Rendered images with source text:
----

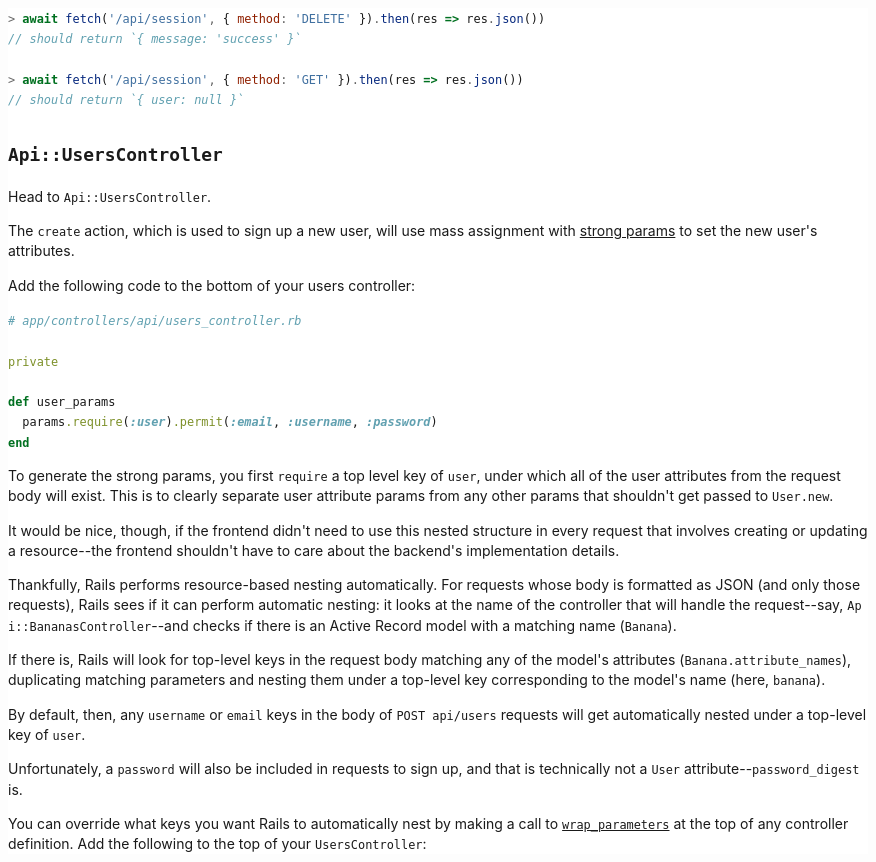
 ```js
> await fetch('/api/session', { method: 'DELETE' }).then(res => res.json())
// should return `{ message: 'success' }`

> await fetch('/api/session', { method: 'GET' }).then(res => res.json())
// should return `{ user: null }`
```

## `Api::UsersController`

Head to `Api::UsersController`.

The `create` action, which is used to sign up a new user, will use mass
assignment with [strong params] to set the new user's attributes.

Add the following code to the bottom of your users controller:

```rb
# app/controllers/api/users_controller.rb

private

def user_params
  params.require(:user).permit(:email, :username, :password)
end
```

To generate the strong params, you first `require` a top level key of `user`,
under which all of the user attributes from the request body will exist. This is
to clearly separate user attribute params from any other params that shouldn't
get passed to `User.new`.

It would be nice, though, if the frontend didn't need to use this nested
structure in every request that involves creating or updating a resource--the
frontend shouldn't have to care about the backend's implementation details.

Thankfully, Rails performs resource-based nesting automatically. For requests
whose body is formatted as JSON (and only those requests), Rails sees if it can
perform automatic nesting: it looks at the name of the controller that will
handle the request--say, `Api::BananasController`--and checks if there is an
Active Record model with a matching name (`Banana`).

If there is, Rails will look for top-level keys in the request body matching any
of the model's attributes (`Banana.attribute_names`), duplicating matching
parameters and nesting them under a top-level key corresponding to the model's
name (here, `banana`).

By default, then, any `username` or `email` keys in the body of `POST api/users`
requests will get automatically nested under a top-level key of `user`.

Unfortunately, a `password` will also be included in requests to sign up, and
that is technically not a `User` attribute--`password_digest` is.

You can override what keys you want Rails to automatically nest by making a call
to [`wrap_parameters`] at the top of any controller definition. Add the
following to the top of your `UsersController`:


[session]: https://guides.rubyonrails.org/v7.0.3/action_controller_overview.html#session
[slice]: https://api.rubyonrails.org/v7.0.3/classes/ActiveRecord/Core.html#method-i-slice
[strong params]: https://api.rubyonrails.org/v7.0.3/classes/ActionController/StrongParameters.html
[`wrap_parameters`]: https://api.rubyonrails.org/v7.0.3/classes/ActionController/ParamsWrapper.html
[`localhost:5000`]: http://localhost:5000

----

What this task involves: Wherever "resource" occurs in the records above, copy the line it sits in.

Completed task:
structure in every request that involves creating or updating a resource--the
Thankfully, Rails performs resource-based nesting automatically. For requests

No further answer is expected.